(Data shown begins)
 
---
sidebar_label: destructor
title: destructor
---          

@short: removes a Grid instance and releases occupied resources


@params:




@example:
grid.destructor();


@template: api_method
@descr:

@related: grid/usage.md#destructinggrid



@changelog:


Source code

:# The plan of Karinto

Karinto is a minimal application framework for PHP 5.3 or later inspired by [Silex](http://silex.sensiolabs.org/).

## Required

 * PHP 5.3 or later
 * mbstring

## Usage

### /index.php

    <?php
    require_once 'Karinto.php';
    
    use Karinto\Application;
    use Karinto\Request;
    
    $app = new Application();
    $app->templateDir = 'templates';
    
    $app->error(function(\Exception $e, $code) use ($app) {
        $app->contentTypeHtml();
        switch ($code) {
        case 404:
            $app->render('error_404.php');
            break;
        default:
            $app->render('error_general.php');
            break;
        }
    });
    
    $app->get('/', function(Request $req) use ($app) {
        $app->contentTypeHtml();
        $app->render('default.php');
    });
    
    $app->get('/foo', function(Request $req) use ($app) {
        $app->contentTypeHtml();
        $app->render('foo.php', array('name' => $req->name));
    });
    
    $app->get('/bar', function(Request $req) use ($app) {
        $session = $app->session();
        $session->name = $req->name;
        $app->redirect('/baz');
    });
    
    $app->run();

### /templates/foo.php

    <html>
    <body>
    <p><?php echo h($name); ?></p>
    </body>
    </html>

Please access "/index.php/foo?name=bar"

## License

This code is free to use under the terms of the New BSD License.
(Data shown ends)
(Data shown begins)
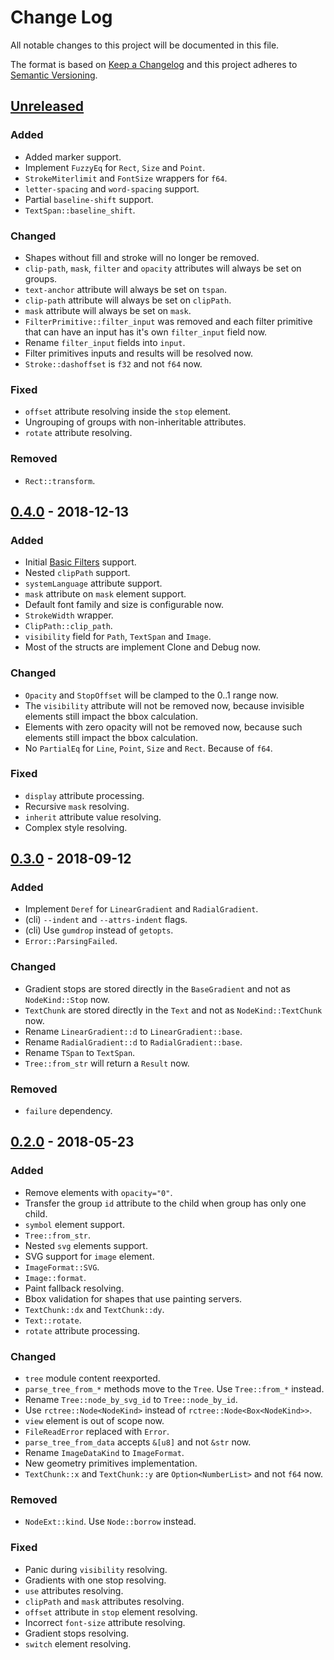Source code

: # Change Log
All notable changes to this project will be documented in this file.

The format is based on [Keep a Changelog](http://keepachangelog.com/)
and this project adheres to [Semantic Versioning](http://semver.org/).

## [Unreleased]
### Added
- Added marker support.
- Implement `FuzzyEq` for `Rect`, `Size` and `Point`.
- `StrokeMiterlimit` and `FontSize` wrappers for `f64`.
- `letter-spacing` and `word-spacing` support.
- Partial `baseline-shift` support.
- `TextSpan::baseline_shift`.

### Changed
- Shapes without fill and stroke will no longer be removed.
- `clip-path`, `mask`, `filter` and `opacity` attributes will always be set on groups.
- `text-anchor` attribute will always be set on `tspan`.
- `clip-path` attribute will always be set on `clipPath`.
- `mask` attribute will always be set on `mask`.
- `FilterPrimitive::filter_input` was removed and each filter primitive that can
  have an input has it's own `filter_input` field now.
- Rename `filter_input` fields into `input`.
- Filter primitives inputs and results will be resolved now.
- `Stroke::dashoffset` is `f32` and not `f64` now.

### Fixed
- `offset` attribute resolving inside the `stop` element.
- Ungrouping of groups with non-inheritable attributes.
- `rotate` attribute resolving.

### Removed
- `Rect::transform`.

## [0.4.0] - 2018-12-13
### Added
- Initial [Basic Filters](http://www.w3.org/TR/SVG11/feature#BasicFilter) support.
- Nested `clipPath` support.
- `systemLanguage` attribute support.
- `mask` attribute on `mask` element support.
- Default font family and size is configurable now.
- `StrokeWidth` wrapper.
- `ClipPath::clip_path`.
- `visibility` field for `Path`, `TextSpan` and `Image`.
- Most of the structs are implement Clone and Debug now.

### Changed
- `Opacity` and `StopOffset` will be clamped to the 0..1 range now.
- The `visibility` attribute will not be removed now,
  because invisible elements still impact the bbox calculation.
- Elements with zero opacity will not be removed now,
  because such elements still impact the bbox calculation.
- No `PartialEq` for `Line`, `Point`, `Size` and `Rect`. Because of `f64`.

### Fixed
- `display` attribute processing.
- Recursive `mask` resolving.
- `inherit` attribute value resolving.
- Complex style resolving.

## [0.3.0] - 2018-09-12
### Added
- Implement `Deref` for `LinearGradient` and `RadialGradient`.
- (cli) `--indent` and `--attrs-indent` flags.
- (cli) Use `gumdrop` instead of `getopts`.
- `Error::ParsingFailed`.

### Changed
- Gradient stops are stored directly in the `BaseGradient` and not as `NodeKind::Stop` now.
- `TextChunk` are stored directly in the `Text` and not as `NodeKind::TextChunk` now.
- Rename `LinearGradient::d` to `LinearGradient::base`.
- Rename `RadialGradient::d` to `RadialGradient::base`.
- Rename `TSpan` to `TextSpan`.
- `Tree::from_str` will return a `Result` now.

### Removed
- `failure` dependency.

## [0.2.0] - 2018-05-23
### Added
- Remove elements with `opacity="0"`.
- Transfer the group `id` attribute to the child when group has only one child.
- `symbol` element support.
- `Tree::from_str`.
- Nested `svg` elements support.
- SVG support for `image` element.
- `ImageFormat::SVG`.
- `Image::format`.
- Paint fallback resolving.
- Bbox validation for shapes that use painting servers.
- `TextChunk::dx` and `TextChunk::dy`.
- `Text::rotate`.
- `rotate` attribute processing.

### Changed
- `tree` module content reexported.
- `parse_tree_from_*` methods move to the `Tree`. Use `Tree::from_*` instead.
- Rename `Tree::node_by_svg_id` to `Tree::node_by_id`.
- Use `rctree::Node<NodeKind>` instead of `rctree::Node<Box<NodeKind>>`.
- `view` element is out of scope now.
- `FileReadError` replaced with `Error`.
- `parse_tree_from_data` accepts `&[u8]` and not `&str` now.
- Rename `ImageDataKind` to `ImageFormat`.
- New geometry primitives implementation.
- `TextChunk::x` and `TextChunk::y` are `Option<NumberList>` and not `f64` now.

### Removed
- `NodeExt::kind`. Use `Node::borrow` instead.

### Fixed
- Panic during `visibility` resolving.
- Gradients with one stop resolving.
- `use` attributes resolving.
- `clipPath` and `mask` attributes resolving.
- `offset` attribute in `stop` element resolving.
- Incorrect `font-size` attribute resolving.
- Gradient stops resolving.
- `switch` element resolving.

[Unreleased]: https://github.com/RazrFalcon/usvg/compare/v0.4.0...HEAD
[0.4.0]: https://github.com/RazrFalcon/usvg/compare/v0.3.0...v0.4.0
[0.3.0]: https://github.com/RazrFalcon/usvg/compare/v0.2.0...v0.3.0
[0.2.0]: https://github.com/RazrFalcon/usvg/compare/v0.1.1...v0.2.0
(Data shown ends)
__Exercise aim__:
Show every line of the data in which the word "License" appears.

__Solved problem__:
## License
This code is free to use under the terms of the New BSD License.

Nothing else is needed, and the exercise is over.